Antoine Buyse appointed NIAS director
11 December 2025Buyse is now professor of Human Rights from a Multidisciplinary Perspective and director of the Netherlands Institute of Human Rights (SIM) at Utrecht University. His research interests include human rights under the ECHR, the rule of law from below, and the position of civil society organisations and human rights. He will succeed Jan Willem Duyvendak as director upon Duyvendak’s retirement.
Buyse is an ideal choice for NIAS, which functions as a forum for interdisciplinary dialogue emphasising new, milder forms of interdisciplinarity through cross-pollination. He is both a legal scholar and a historian, and is a former member of The Young Academy. ‘His background in the law will add a new dimension to NIAS’s evolution and strategy,’ explains Geert de Snoo, the Director of Research Policy of the Royal Netherlands Academy of Arts and Sciences, of which NIAS is part.
Adding a new dimension to NIAS
Buyse was the co-director of an interdisciplinary research area at Utrecht University. As he explains: ‘I’ve often witnessed how bringing together various academics and disciplines leads to a better understanding of differences. For a number of years now, NIAS has been firmly committed to attracting truly diverse groups of fellows from a wide range of academic cultures. The presence of artists, writers and journalists at NIAS adds yet another layer to this.’

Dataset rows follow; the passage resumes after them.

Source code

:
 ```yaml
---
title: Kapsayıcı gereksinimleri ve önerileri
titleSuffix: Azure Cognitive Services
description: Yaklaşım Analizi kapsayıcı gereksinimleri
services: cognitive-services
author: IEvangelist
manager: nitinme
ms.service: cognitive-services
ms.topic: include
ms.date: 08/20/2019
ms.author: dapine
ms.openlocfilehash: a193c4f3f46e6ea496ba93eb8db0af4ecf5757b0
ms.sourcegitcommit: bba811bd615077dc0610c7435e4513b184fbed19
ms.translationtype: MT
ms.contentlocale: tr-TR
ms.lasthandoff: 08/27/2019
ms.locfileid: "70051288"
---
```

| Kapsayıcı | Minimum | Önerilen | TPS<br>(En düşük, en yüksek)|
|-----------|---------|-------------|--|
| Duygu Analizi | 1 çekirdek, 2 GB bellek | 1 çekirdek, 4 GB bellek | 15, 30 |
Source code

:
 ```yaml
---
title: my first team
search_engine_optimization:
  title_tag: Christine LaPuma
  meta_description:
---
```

Independent, curiosity-driven research
When asked which topics he intends to focus on in the years ahead, Buyse turns to the NIAS metaphor of the owl and the canary. ‘NIAS’s owl symbolizes wisdom and the freedom to venture where our curiosity leads us, away from the everyday concerns of academic work. But the privilege of being able to do so also gives us a responsibility. And that responsibility entails analysing what we need to conduct independent, curiosity-driven research. I wholeheartedly endorse NIAS’s commitment to expanding academic freedoms – and I deliberately use the plural here. Independence isn’t a given in science and scholarship. Science is under pressure in all sorts of ways: from commercialisation to austerity measures, and from distrust of experts to the sometimes blatant suppression and persecution of scientists and scholars.’
Canaries in the coalmine
‘That’s why we need canaries to warn us about obstacles,’ says Buyse, who will remain in his position as human rights professor at Utrecht University for one day a week. ‘For several years now, NIAS has led the way in examining the dimensions of those academic freedoms and the pressure placed on them. The canaries in academia need to issue their warnings well in advance, so that they don’t suffocate in the coalmine but rather survive to continue singing. Through this work, NIAS is also contributing directly to the role of the Academy – of which it is a part – as the guardian and interpreter of science and scholarship.’
NIAS offers space for, studies, and actively promotes academic freedoms
NIAS is one of the institutes of the Royal Netherlands Academy of Arts and Sciences (KNAW). Its mission is to offer space for, study and promote academic freedom. It does so by granting fellowships for curiosity-driven research to established and promising scholars and scientists, as well as to artists, writers and journalists. NIAS provides them with an intellectual refuge: a physical and intellectual space for interdisciplinary research in the humanities and social sciences.